The "Biggest Loser" winner Rachel Frederickson said she's no longer dieting and working out intensely, and has regained 15 pounds.
"I'm in maintenance mode. I have gained 15 pounds, so I'm up a little bit," a healthier-looking Frederickson told Access Hollywood.
Rachel said she feels amazing after her 155-pound weight loss, and dismissed reports she's suffering from the eating disorders anorexia or bulimia.

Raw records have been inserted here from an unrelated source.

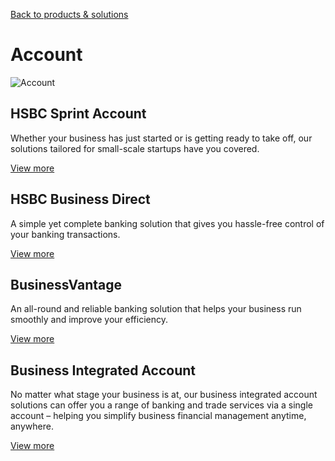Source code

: [Back to products & solutions](/en-gb/products-and-solutions)

# Account

![Account](/-/media/media/hong-kong/images/products-and-solutions/account-image.jpg?h=861&iar=0&w=1216&hash=CA68C30821C822FED8D7645EA9DB9656 "Account")

## HSBC Sprint Account

Whether your business has just started or is getting ready to take off, our solutions tailored for small-scale startups have you covered.

[View more](/en-gb/products/hsbc-sprint-account)

## HSBC Business Direct

A simple yet complete banking solution that gives you hassle-free control of your banking transactions.

[View more](/en-gb/products/hsbc-business-direct)

## BusinessVantage

An all-round and reliable banking solution that helps your business run smoothly and improve your efficiency.

[View more](/en-gb/products/businessvantage)

## Business Integrated Account

No matter what stage your business is at, our business integrated account solutions can offer you a range of banking and trade services via a single account – helping you simplify business financial management anytime, anywhere.

[View more](/en-gb/products/business-integrated-account)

The 5-foot-4 Frederickson, who previously weighed 260 pounds, slimmed down to 105 pounds and was named the winner of season 15 of "The Biggest Loser."
Rachel's emaciated body immediately fueled rumors she was suffering from anorexia or bulimia, but she said her weight loss was healthy, and she did not starve herself.

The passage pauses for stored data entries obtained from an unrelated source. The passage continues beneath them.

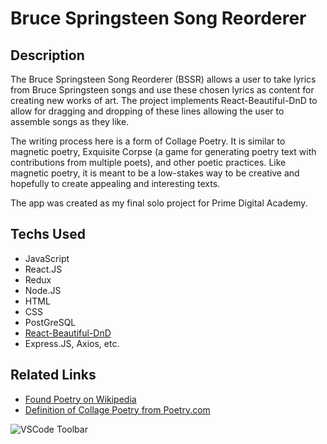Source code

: 
# Bruce Springsteen Song Reorderer

## Description
The Bruce Springsteen Song Reorderer (BSSR) allows a user to take lyrics from Bruce Springsteen songs and use these chosen lyrics as content for creating new works of art. The project implements React-Beautiful-DnD to allow for dragging and dropping of these lines allowing the user to assemble songs as they like. 

The writing process here is a form of Collage Poetry. It is similar to magnetic poetry, Exquisite Corpse (a game for generating poetry text with contributions from multiple poets), and other poetic practices. Like magnetic poetry, it is meant to be a low-stakes way to be creative and hopefully to create appealing and interesting texts.

The app was created as my final solo project for Prime Digital Academy. 

## Techs Used

- JavaScript
- React.JS
- Redux
- Node.JS
- HTML
- CSS
- PostGreSQL
- [React-Beautiful-DnD](https://github.com/atlassian/react-beautiful-dnd)
- Express.JS, Axios, etc.

## Related Links

- [Found Poetry on Wikipedia](https://en.wikipedia.org/wiki/Found_poetry)
- [Definition of Collage Poetry from Poetry.com](https://www.poetryfoundation.org/learn/glossary-terms/collage)

![VSCode Toolbar](documentation/images/vscode-toolbar.png)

"There was quite a bit of talk, 'Did she lose too much? Is she healthy?' " said Frederickson. "And absolutely, I'm 100 percent healthy and I'm so proud of my journey."
Frederickson's skeletal appearance on finale night (Feb. 5) drew alarmed gasps from trainers Jillian Michaels and Bob Harper. Harper later confessed he was "stunned" by Rachel's drastic weight loss. Jillian called her weight loss extreme and "too much."

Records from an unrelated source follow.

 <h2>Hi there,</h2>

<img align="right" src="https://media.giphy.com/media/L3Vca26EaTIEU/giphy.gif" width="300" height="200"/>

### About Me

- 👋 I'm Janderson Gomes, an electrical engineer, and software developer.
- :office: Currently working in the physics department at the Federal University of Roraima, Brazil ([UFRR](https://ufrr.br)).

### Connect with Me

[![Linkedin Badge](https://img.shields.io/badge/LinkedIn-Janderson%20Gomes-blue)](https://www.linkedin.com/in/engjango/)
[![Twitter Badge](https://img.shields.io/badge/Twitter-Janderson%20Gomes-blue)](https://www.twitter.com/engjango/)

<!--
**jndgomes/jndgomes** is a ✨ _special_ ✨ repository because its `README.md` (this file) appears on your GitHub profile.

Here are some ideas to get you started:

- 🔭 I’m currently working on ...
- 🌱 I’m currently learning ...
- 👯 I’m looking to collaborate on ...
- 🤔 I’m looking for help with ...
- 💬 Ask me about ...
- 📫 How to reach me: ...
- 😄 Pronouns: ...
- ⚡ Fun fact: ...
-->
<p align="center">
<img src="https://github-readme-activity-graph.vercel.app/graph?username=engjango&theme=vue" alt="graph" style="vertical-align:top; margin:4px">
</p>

Meanwhile, Frederickson's trainer, Dolvett Quince, author of The 3-1-2-1 Diet, said Rachel lost weight the healthy way, and asked fans not to jump to conclusions.
Frederickson has insisted all along that she did not starve herself to slim down, saying she followed a 1,600-calorie-a-day diet and worked out up to eight hours a day. The former competitive swimmer said she walked for hours every day at a treadmill desk, squeezed in daily gym workouts, and took Zumba and spinning classes.
Looking back, Frederickson understands people's concerns, but insists she was — and remains — perfectly healthy. "I'm really happy where I'm at," she said. "I've been happy at every part of my journey and I know that I'll continue on, but right now I'm happy."
Rachel's super-skinny appearance has caused outrage among "Biggest Loser" fans, who said selecting someone who looks unhealthy as the winner sends the wrong message. Show executives responded to the criticism by saying they will tweak the weight-loss competition to provide more support and check-ins for the contestants after they leave the Biggest Loser ranch.